That is a good point Ray. I have the Garmin Camper satnav and that has live traffic and road reporting across the whole of Europe so it will certainly be a good back-up. The kit was a bit pricey at £330 odd but has already proved it's usefulness and anyway as it was a present from my daughter didn't cost me at all!

FB if you are interested the live traffic is included in the initial price so no ongoing cost or subs to pay. Updates also fully included.

Alan


----------



## rosalan (Aug 24, 2009)

The tunnel travelling on from Pau seems a good bet and once you have passed Zaragoza heading for Valencia the weather should begin to get much warmer. Lidles are selling snow chains this last week at a reasonable price. I have only driven this route in January / February once and Spain was very cold in the north, Very little snow was seen except on the hill tops, the roads in Spain were clear but some French roads were not.

Alan


----------



## raynipper (Aug 4, 2008)

It was my built in VW sat nav that warned about any road works or traffic problems up to the minute. But as it doesn't have radar speed traps or warnings, I have to run an older €22.50 Garmin up behind the mirror as well Alan.

Ray.


----------



## alhod (Nov 1, 2010)

raynipper said:


> It was my built in VW sat nav that warned about any road works or traffic problems up to the minute. But as it doesn't have radar speed traps or warnings, I have to run an older €22.50 Garmin up behind the mirror as well Alan.
> 
> Ray.


Ray
I'm sure that as the responsible and honest citizen we know you to be, you do not use the Garmin with speed trap warnings when you are driving in France :wink:

Alan


----------



## alhod (Nov 1, 2010)

rosalan said:


> The tunnel travelling on from Pau seems a good bet and once you have passed Zaragoza heading for Valencia the weather should begin to get much warmer.
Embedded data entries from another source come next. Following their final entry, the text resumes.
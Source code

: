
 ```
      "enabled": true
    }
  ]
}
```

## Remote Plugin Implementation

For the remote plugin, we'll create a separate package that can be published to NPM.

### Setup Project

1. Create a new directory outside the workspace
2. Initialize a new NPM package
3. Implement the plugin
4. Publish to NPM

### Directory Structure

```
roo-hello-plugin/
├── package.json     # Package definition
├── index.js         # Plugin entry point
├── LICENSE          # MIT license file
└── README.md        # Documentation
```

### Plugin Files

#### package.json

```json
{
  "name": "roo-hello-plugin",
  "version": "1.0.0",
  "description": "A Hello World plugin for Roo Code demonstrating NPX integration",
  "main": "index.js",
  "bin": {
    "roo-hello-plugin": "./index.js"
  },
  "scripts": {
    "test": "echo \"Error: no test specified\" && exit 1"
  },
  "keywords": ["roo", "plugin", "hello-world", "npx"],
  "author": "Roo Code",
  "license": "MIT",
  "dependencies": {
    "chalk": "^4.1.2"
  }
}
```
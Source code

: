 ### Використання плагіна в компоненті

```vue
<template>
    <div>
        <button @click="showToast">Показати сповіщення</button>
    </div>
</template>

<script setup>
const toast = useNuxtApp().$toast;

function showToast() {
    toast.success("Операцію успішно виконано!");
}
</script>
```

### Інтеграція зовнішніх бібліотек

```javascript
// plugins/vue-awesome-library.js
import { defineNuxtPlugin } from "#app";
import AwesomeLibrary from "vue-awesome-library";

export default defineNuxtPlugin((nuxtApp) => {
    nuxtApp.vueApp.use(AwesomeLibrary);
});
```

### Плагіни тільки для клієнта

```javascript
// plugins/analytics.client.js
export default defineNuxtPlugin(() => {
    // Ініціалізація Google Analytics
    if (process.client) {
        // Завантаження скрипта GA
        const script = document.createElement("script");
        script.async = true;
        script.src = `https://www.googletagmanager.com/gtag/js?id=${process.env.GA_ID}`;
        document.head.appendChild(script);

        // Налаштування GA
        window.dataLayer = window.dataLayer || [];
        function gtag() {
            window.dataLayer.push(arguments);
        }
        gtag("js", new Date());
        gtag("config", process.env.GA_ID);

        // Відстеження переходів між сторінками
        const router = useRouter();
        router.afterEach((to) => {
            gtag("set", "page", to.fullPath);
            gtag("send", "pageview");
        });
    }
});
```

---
Lidles are selling snow chains this last week at a reasonable price. I have only driven this route in January / February once and Spain was very cold in the north, Very little snow was seen except on the hill tops, the roads in Spain were clear but some French roads were not.
> 
> Alan


Thanks for the tip about Lidl - I'll check tomorrow if they have the same offer going here (France)

Alan


----------



## Al42 (Aug 4, 2011)

We have travelled from La Baule to Almeria several times at different times of year, our preferred route, especially in Winter, is Bordeaux, Toulouse, Perpignan and then down the East coast of Spain. Much less chance of snow and many more sites to stay en route, around 100 miles longer though.


----------



## jonse (Nov 2, 2008)

*France Spain*

There is very heavy snow at the moment in some parts of France 4metres, so do look up the meteo for the route you take,


----------